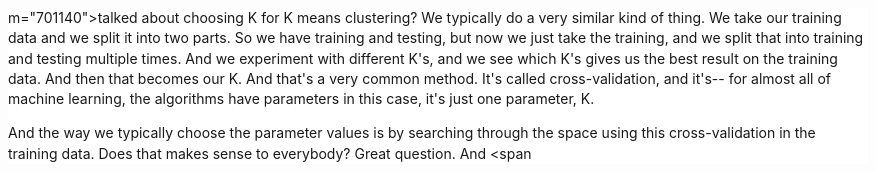   m="701140">talked</span> <span m="701530">about</span> <span
  m="701980">choosing</span> <span m="702640">K</span> <span
  m="703330">for</span> <span m="703510">K</span> <span m="703780">means</span>
  <span m="704110">clustering?</span> <span m="705900">We</span> <span
  m="706020">typically</span> <span m="706560">do</span> <span
  m="706740">a</span> <span m="706830">very</span> <span
  m="707880">similar</span> <span m="708390">kind</span> <span
  m="708720">of</span> <span m="708840">thing.</span> <span m="709740">We</span>
  <span m="709860">take</span> <span m="710160">our</span> <span
  m="710280">training</span> <span m="710850">data</span> <span
  m="712330">and</span> <span m="712450">we</span> <span m="712630">split</span>
  <span m="713020">it</span> <span m="713260">into</span> <span
  m="713470">two</span> <span m="713710">parts.</span> <span
  m="716230">So</span> <span m="716880">we</span> <span m="717210">have</span>
  <span m="717390">training</span> <span m="717810">and</span> <span
  m="717900">testing,</span> <span m="718330">but now</span> <span
  m="718550">we</span> <span m="718680">just</span> <span m="718950">take</span>
  <span m="719160">the</span> <span m="719280">training,</span> <span
  m="720330">and</span> <span m="720450">we</span> <span m="720600">split</span>
  <span m="720990">that</span> <span m="721260">into</span> <span
  m="721530">training</span> <span m="721980">and</span> <span
  m="722070">testing</span> <span m="724130">multiple</span> <span
  m="724580">times.</span> <span m="725270">And</span> <span
  m="725420">we</span> <span m="725600">experiment</span> <span
  m="726290">with</span> <span m="726500">different</span> <span
  m="726880">K's,</span> <span m="728330">and</span> <span m="728420">we</span>
  <span m="728540">see</span> <span m="728780">which</span> <span
  m="729020">K's</span> <span m="729650">gives</span> <span m="729920">us</span>
  <span m="730100">the</span> <span m="730220">best</span> <span
  m="730520">result</span> <span m="732070">on</span> <span
  m="732300">the</span> <span m="732390">training</span> <span
  m="732810">data.</span> <span m="733110">And</span> <span
  m="733260">then</span> <span m="733410">that</span> <span
  m="733620">becomes</span> <span m="734010">our</span> <span
  m="734460">K.</span> <span m="736120">And</span> <span
  m="736510">that's</span> <span m="737710">a</span> <span
  m="737800">very</span> <span m="738220">common</span> <span
  m="738730">method.</span> <span m="739190">It's</span> <span
  m="739210">called</span> <span m="739480">cross-validation,</span> <span
  m="741370">and</span> <span m="741520">it's--</span> <span
  m="742570">for</span> <span m="742780">almost</span> <span
  m="743260">all</span> <span m="743560">of</span> <span
  m="743650">machine</span> <span m="744070">learning,</span> <span
  m="745950">the</span> <span m="746130">algorithms</span> <span
  m="746760">have</span> <span m="746940">parameters</span> <span
  m="748020">in</span> <span m="748080">this</span> <span
  m="748230">case,</span> <span m="748530">it's</span> <span
  m="748650">just</span> <span m="748860">one</span> <span
  m="749100">parameter,</span> <span m="749630">K.</span></p><p><span
  m="750960">And</span> <span m="751080">the</span> <span m="751200">way</span>
  <span m="751410">we</span> <span m="751590">typically</span> <span
  m="752160">choose</span> <span m="752700">the</span> <span
  m="753030">parameter</span> <span m="753570">values</span> <span
  m="754170">is</span> <span m="754410">by</span> <span
  m="754710">searching</span> <span m="755940">through</span> <span
  m="756090">the</span> <span m="756220">space</span> <span
  m="756750">using</span> <span m="757110">this</span> <span
  m="757260">cross-validation</span> <span m="758270">in</span> <span
  m="758340">the</span> <span m="758430">training</span> <span
  m="758790">data.</span> <span m="760720">Does</span> <span
  m="760940">that</span> <span m="761060">makes</span> <span
  m="761300">sense</span> <span m="761540">to</span> <span
  m="761600">everybody?</span> <span m="763350">Great</span> <span
  m="763590">question.</span> <span m="764910">And</span> <span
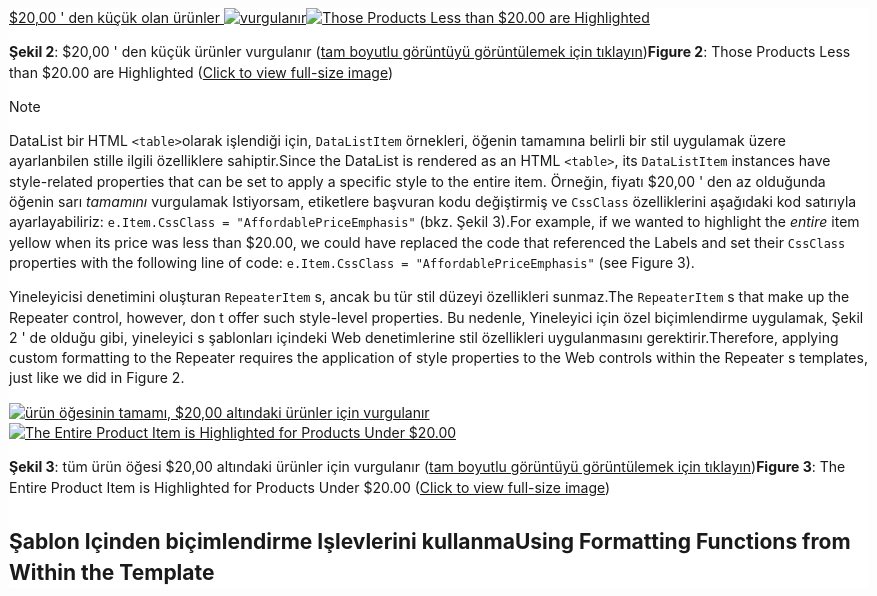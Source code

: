<span data-ttu-id="af1af-190">[$20,00 ' den küçük olan ürünler ![vurgulanır](formatting-the-datalist-and-repeater-based-upon-data-vb/_static/image5.png)](formatting-the-datalist-and-repeater-based-upon-data-vb/_static/image4.png)</span><span class="sxs-lookup"><span data-stu-id="af1af-190">[![Those Products Less than $20.00 are Highlighted](formatting-the-datalist-and-repeater-based-upon-data-vb/_static/image5.png)](formatting-the-datalist-and-repeater-based-upon-data-vb/_static/image4.png)</span></span>

<span data-ttu-id="af1af-191">**Şekil 2**: $20,00 ' den küçük ürünler vurgulanır ([tam boyutlu görüntüyü görüntülemek için tıklayın](formatting-the-datalist-and-repeater-based-upon-data-vb/_static/image6.png))</span><span class="sxs-lookup"><span data-stu-id="af1af-191">**Figure 2**: Those Products Less than $20.00 are Highlighted ([Click to view full-size image](formatting-the-datalist-and-repeater-based-upon-data-vb/_static/image6.png))</span></span>

> [!NOTE]
> <span data-ttu-id="af1af-192">DataList bir HTML `<table>`olarak işlendiği için, `DataListItem` örnekleri, öğenin tamamına belirli bir stil uygulamak üzere ayarlanbilen stille ilgili özelliklere sahiptir.</span><span class="sxs-lookup"><span data-stu-id="af1af-192">Since the DataList is rendered as an HTML `<table>`, its `DataListItem` instances have style-related properties that can be set to apply a specific style to the entire item.</span></span> <span data-ttu-id="af1af-193">Örneğin, fiyatı $20,00 ' den az olduğunda öğenin sarı *tamamını* vurgulamak Istiyorsam, etiketlere başvuran kodu değiştirmiş ve `CssClass` özelliklerini aşağıdaki kod satırıyla ayarlayabiliriz: `e.Item.CssClass = "AffordablePriceEmphasis"` (bkz. Şekil 3).</span><span class="sxs-lookup"><span data-stu-id="af1af-193">For example, if we wanted to highlight the *entire* item yellow when its price was less than $20.00, we could have replaced the code that referenced the Labels and set their `CssClass` properties with the following line of code: `e.Item.CssClass = "AffordablePriceEmphasis"` (see Figure 3).</span></span>

<span data-ttu-id="af1af-194">Yineleyicisi denetimini oluşturan `RepeaterItem` s, ancak bu tür stil düzeyi özellikleri sunmaz.</span><span class="sxs-lookup"><span data-stu-id="af1af-194">The `RepeaterItem` s that make up the Repeater control, however, don t offer such style-level properties.</span></span> <span data-ttu-id="af1af-195">Bu nedenle, Yineleyici için özel biçimlendirme uygulamak, Şekil 2 ' de olduğu gibi, yineleyici s şablonları içindeki Web denetimlerine stil özellikleri uygulanmasını gerektirir.</span><span class="sxs-lookup"><span data-stu-id="af1af-195">Therefore, applying custom formatting to the Repeater requires the application of style properties to the Web controls within the Repeater s templates, just like we did in Figure 2.</span></span>

<span data-ttu-id="af1af-196">[![ürün öğesinin tamamı, $20,00 altındaki ürünler için vurgulanır](formatting-the-datalist-and-repeater-based-upon-data-vb/_static/image8.png)](formatting-the-datalist-and-repeater-based-upon-data-vb/_static/image7.png)</span><span class="sxs-lookup"><span data-stu-id="af1af-196">[![The Entire Product Item is Highlighted for Products Under $20.00](formatting-the-datalist-and-repeater-based-upon-data-vb/_static/image8.png)](formatting-the-datalist-and-repeater-based-upon-data-vb/_static/image7.png)</span></span>

<span data-ttu-id="af1af-197">**Şekil 3**: tüm ürün öğesi $20,00 altındaki ürünler için vurgulanır ([tam boyutlu görüntüyü görüntülemek için tıklayın](formatting-the-datalist-and-repeater-based-upon-data-vb/_static/image9.png))</span><span class="sxs-lookup"><span data-stu-id="af1af-197">**Figure 3**: The Entire Product Item is Highlighted for Products Under $20.00 ([Click to view full-size image](formatting-the-datalist-and-repeater-based-upon-data-vb/_static/image9.png))</span></span>

## <a name="using-formatting-functions-from-within-the-template"></a><span data-ttu-id="af1af-198">Şablon Içinden biçimlendirme Işlevlerini kullanma</span><span class="sxs-lookup"><span data-stu-id="af1af-198">Using Formatting Functions from Within the Template</span></span>

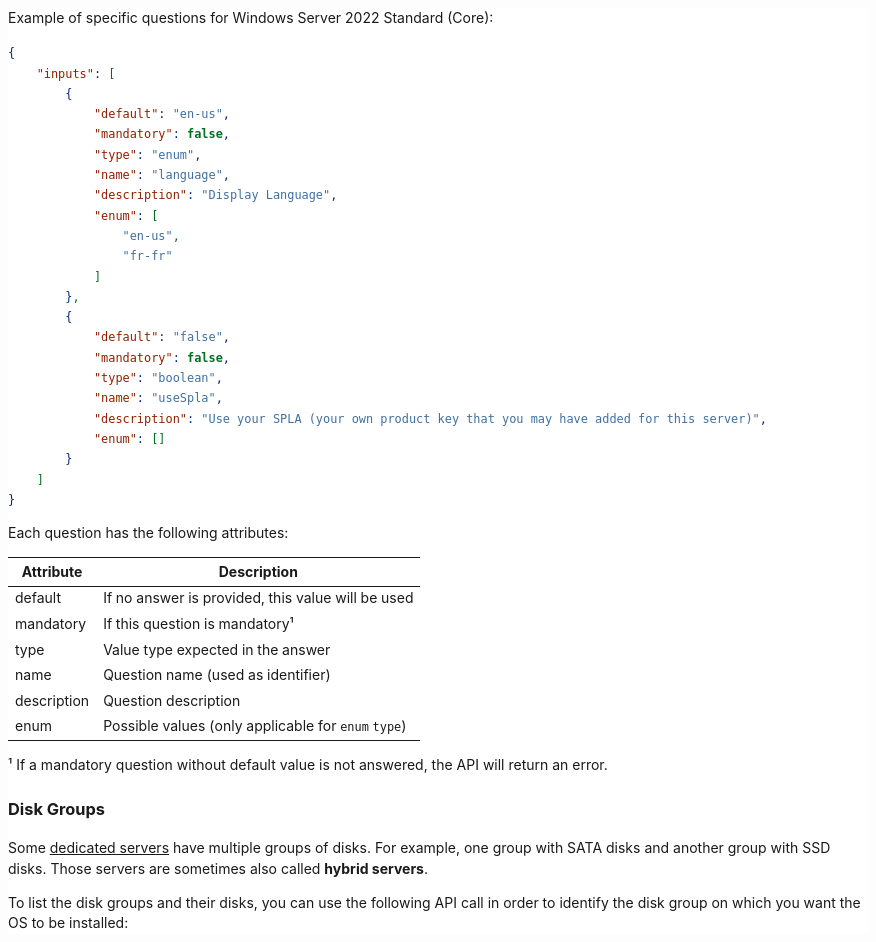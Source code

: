
Example of specific questions for Windows Server 2022 Standard (Core):

```json
{
    "inputs": [
        {
            "default": "en-us",
            "mandatory": false,
            "type": "enum",
            "name": "language",
            "description": "Display Language",
            "enum": [
                "en-us",
                "fr-fr"
            ]
        },
        {
            "default": "false",
            "mandatory": false,
            "type": "boolean",
            "name": "useSpla",
            "description": "Use your SPLA (your own product key that you may have added for this server)",
            "enum": []
        }
    ]
}
```

Each question has the following attributes:

|Attribute|Description|
|---|---|
|default|If no answer is provided, this value will be used|
|mandatory|If this question is mandatory¹|
|type|Value type expected in the answer|
|name|Question name (used as identifier)|
|description|Question description|
|enum|Possible values (only applicable for `enum` `type`)|

¹ If a mandatory question without default value is not answered, the API will return an error.

### Disk Groups <a name="disk-group"></a>

Some [dedicated servers](https://www.ovhcloud.com/pt/bare-metal/) have multiple groups of disks. For example, one group with SATA disks and another group with SSD disks. Those servers are sometimes also called **hybrid servers**.

To list the disk groups and their disks, you can use the following API call in order to identify the disk group on which you want the OS to be installed:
* * *
— About this task —
For the word "take", count the lines of the data that contain it and report only the total.

— The completed task —
2